## [Task prompt]
Filter these records by the string "enforces", copying each line that holds it.

## [Data excerpts]
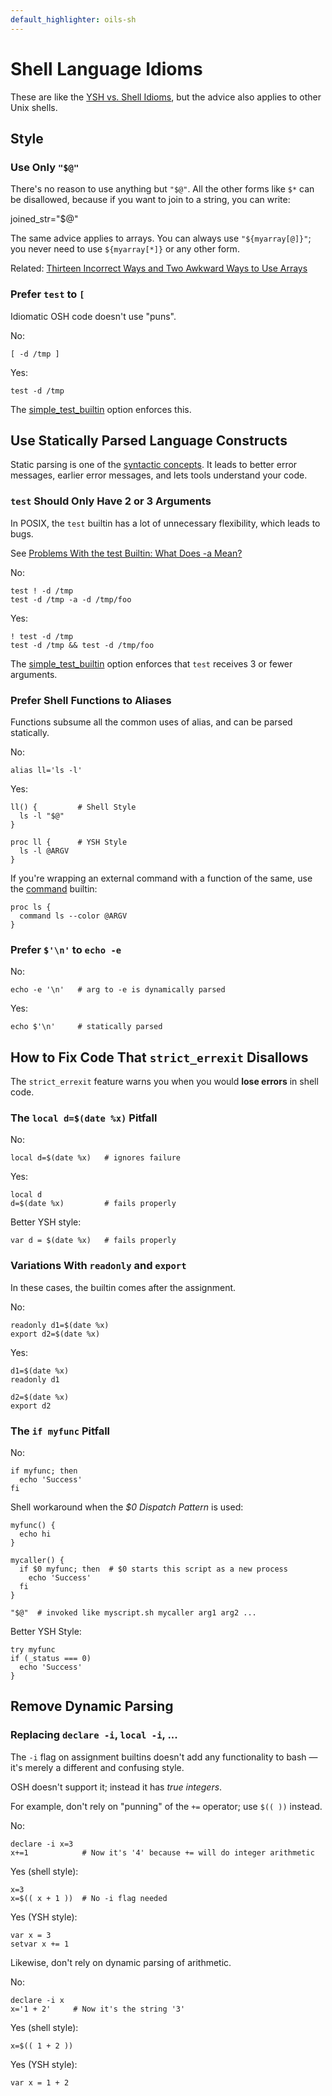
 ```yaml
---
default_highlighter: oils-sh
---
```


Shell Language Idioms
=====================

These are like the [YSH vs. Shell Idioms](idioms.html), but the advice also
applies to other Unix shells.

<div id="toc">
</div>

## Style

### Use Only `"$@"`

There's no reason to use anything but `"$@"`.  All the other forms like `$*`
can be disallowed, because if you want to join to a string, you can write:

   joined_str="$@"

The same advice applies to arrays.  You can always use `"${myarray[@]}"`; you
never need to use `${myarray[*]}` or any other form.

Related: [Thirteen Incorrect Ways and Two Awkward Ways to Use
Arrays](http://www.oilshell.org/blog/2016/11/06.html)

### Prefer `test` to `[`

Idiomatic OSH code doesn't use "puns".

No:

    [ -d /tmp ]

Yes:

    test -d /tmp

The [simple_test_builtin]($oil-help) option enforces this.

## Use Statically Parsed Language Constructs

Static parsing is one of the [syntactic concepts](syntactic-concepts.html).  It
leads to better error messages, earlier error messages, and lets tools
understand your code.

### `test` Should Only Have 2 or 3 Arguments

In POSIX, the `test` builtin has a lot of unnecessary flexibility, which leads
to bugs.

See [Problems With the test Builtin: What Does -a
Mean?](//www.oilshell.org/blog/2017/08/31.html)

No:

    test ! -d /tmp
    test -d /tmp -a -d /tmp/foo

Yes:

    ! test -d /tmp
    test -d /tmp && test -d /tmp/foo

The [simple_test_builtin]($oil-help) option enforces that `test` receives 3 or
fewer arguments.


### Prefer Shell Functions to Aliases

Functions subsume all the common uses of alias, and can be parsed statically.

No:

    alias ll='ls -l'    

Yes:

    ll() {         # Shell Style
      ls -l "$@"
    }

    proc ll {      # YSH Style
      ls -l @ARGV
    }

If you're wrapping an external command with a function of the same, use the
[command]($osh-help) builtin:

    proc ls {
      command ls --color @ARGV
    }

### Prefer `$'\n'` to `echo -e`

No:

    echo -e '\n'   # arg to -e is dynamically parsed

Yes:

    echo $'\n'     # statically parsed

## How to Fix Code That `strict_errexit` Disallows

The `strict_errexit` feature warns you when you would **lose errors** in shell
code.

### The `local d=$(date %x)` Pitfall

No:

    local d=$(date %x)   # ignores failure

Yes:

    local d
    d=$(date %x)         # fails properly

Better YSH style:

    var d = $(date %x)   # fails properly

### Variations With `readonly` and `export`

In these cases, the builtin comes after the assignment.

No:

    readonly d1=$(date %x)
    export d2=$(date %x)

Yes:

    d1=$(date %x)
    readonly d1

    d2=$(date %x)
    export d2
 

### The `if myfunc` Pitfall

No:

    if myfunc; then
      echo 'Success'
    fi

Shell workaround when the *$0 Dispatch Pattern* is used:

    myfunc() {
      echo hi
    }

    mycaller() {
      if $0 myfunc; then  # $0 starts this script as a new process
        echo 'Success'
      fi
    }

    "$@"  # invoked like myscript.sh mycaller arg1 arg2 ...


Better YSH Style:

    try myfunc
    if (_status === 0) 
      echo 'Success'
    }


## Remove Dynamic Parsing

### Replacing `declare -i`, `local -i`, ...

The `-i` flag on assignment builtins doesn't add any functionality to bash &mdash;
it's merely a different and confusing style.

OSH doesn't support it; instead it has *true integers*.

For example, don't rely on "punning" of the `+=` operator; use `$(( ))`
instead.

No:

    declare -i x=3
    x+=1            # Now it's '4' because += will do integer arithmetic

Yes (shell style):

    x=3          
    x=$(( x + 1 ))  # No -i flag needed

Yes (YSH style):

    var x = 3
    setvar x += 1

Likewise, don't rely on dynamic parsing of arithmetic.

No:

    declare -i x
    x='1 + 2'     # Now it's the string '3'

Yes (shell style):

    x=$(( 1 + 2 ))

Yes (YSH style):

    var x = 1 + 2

## [Result for this exercise]
The [simple_test_builtin]($oil-help) option enforces this.
The [simple_test_builtin]($oil-help) option enforces that `test` receives 3 or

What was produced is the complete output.